Я усадил маму в еврейское кресло, я промокал ее слезки собственным отсыревшим в кармане платком, уговаривал, успокаивал, заверял, что ей показалось, но прощения попросить не выговаривалось ни в какую – ибо М-глубина моя вопияла: «Это неправда, неправда, с чужой бы я вообще не стал возиться!!!» Недавно на Невском я заказывал очки у девушки из бывших – точнее, из не успевших попасть в бывшие. Мы немного пококетничали друг перед другом своей интеллигентностью, и в итоге моя партнерша вместо плюса заделала мне минус полтора. Более того, не успел я приступить к небрежному всепрощающему жесту, как она непримиримо сощурилась за очечками минус полтора: «Я доплачивать не буду, вы сами мне сказали минус». И правая у меня сработала автоматически: «Я мог чего-то недоговорить, но сказать лишнее не мог». Ждите заведующую, дайте книгу жалоб – очень интеллигентное получилось завершение. Правда, на улице, когда речь пошла уже всего лишь о деньгах, а не об истине, я немедленно одумался и на следующий день с большим облегчением доплатил спорные полсотни. Однако по отношению к маме у меня даже автоматически не срабатывал черчиллевский принцип «Сначала их уступки, потом наше великодушие».
Зато мне сделалось грустно-грустно…
Реальность внезапно пробила заглушки моего М-мира, и я понял, что ничего серьезного для мамы я сделать не могу. А вся развиваемая мною суета – массажи, разминки, покрикивания – не более чем самоуслаждение: даже чувства мамины двигались не по тому маршруту, который я для них предначертал.

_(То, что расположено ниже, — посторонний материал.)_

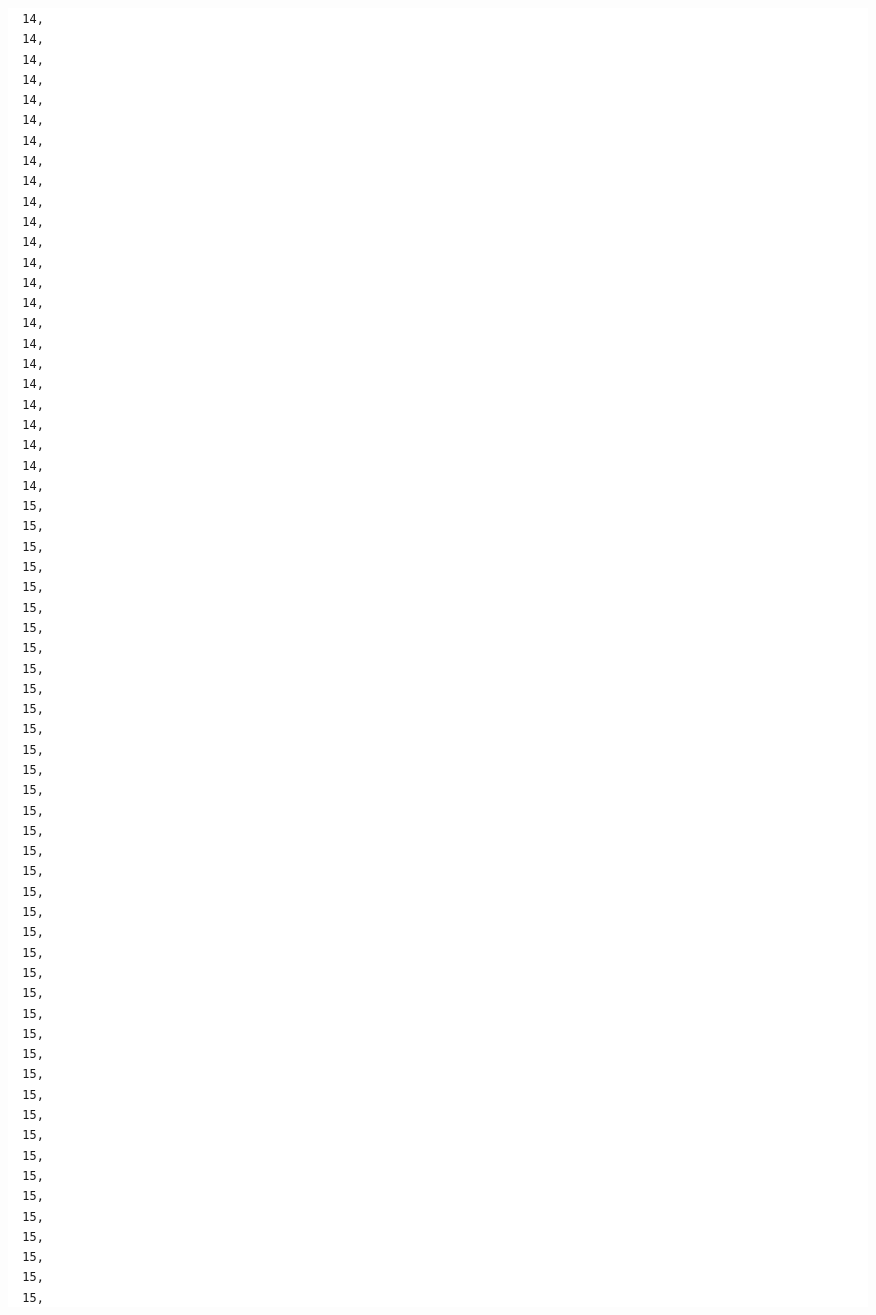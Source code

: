       14,
      14,
      14,
      14,
      14,
      14,
      14,
      14,
      14,
      14,
      14,
      14,
      14,
      14,
      14,
      14,
      14,
      14,
      14,
      14,
      14,
      14,
      14,
      14,
      15,
      15,
      15,
      15,
      15,
      15,
      15,
      15,
      15,
      15,
      15,
      15,
      15,
      15,
      15,
      15,
      15,
      15,
      15,
      15,
      15,
      15,
      15,
      15,
      15,
      15,
      15,
      15,
      15,
      15,
      15,
      15,
      15,
      15,
      15,
      15,
      15,
      15,
      15,
      15,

И, присев на край ванны, я уже не с бодрой умильностью, а с безнадежной нежностью наблюдал, как мама чистит свои оптимистические зубы, положив их на полку в ванной и пришлепнув бессильной рукой – ей велено разрабатывать мелкую моторику. Зубы скалились, а мама с детской серьезностью оттопыривала губы (верхняя из-за пустоты во рту отдавливалась к самому носу). В вырезе рубахи виднелась ее грудь, обычная грудь немолодой женщины, и мне в моей беспросветной нежности даже не приходило в голову отвести взгляд. Надо же, когда-то я ее сосал… Впивался до боли – а поди не дай! Когда начали «отнимать», бегал за мамой и пытался разорвать ей кофточку, словно потерявший человеческий облик насильник, – мне самому становится трогателен этот настырный зверек, раз уж он был так драгоценен моей мамочке. Меня умиляет даже его привычка наклоняться и между собственных колен любоваться перевернутым миром – счастлив, кто падает вниз головой… Помню, в Доме отдыха – я был классе в шестом – мама рассказывала в палате, как у ее знакомой в роддоме чуть не перепутали ребенка: они с соседкой держали сомнительных младенцев на руках и заливались слезами – свой, не свой? Поскольку все сочувственно ахали, я спросил с некоторой осторожностью: «А какая разница?» И мама снисходительно разъяснила: «Вот у тебя папа умный, и ты будешь умный, а у него неизвестно какой». Объяснение показалось мне резонным.
И вдруг пронзило опасной жалостью к Дмитрию – из-за того что меня больше не трогает та простодушная серьезность, с какой он когда-то рассказывал, что было в садике на обед: «Кнели».